[Extracted records]
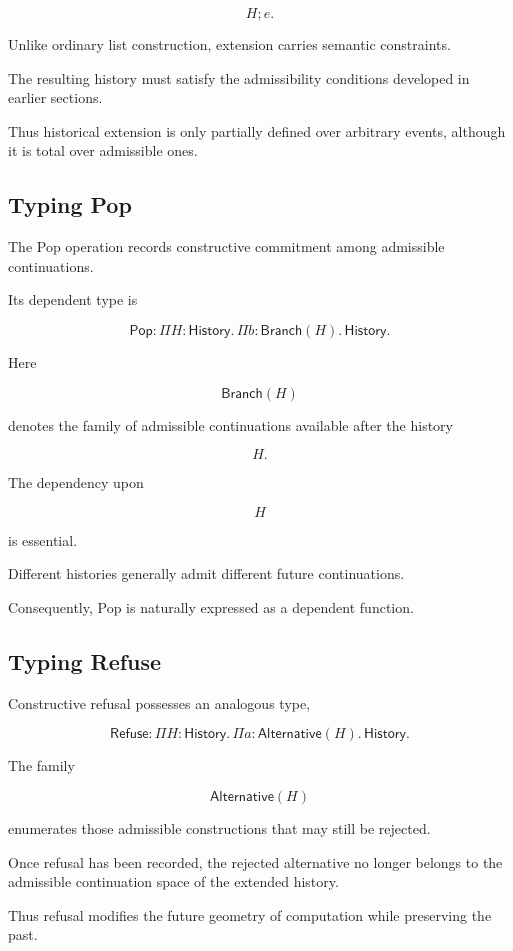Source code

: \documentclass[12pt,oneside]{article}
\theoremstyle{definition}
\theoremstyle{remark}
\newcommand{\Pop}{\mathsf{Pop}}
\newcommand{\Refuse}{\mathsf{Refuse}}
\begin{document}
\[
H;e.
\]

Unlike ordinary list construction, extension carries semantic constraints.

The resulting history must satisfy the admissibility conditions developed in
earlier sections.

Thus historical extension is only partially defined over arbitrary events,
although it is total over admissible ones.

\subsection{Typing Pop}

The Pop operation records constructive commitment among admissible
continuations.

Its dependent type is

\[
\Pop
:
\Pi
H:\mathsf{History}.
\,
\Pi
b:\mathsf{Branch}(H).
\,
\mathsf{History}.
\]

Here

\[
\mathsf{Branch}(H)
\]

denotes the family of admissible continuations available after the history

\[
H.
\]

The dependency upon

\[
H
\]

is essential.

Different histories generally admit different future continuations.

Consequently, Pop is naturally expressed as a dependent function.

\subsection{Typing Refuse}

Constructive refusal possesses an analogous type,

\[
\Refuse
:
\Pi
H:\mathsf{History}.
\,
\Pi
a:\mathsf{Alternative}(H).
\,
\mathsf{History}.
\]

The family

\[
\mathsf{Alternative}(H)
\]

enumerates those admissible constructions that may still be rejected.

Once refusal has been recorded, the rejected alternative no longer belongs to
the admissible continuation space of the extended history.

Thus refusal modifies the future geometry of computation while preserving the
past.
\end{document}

--

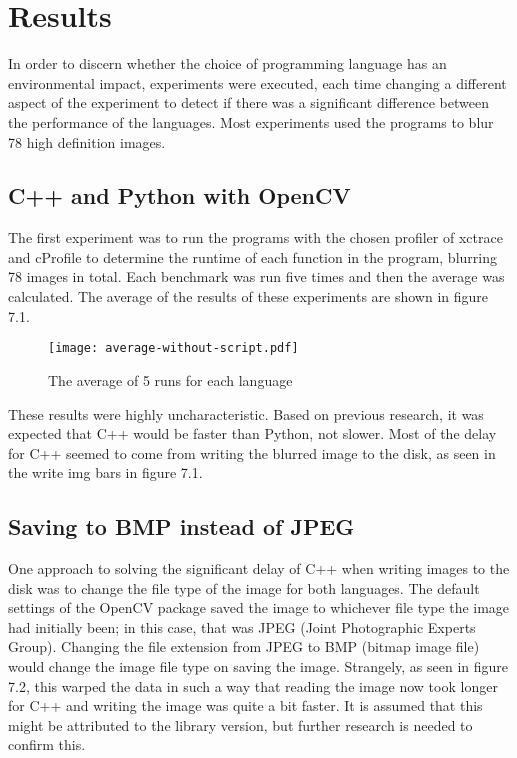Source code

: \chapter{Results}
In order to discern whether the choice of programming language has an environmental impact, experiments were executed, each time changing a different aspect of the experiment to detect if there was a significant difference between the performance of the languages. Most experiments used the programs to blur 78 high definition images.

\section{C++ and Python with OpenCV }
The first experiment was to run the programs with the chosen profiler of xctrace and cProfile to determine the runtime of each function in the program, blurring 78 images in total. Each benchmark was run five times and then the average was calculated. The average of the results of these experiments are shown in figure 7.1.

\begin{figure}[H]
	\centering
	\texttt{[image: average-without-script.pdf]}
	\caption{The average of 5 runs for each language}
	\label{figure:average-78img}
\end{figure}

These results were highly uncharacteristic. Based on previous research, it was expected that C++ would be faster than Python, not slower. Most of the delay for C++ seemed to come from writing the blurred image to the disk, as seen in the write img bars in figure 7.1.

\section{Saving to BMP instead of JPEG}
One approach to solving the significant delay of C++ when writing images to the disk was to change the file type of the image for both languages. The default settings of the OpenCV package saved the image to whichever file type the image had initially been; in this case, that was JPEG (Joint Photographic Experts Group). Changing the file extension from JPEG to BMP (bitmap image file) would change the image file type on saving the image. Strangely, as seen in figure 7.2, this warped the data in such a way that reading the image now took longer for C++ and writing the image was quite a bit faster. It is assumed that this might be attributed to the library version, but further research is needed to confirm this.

- [WHAT TO PRODUCE] Filter the records above down to the lines containing "mathsf".

- [RESULT OF THE TASK]
\newcommand{\Pop}{\mathsf{Pop}}
\newcommand{\Refuse}{\mathsf{Refuse}}
H:\mathsf{History}.
b:\mathsf{Branch}(H).
\mathsf{History}.
\mathsf{Branch}(H)
H:\mathsf{History}.
a:\mathsf{Alternative}(H).
\mathsf{History}.
\mathsf{Alternative}(H)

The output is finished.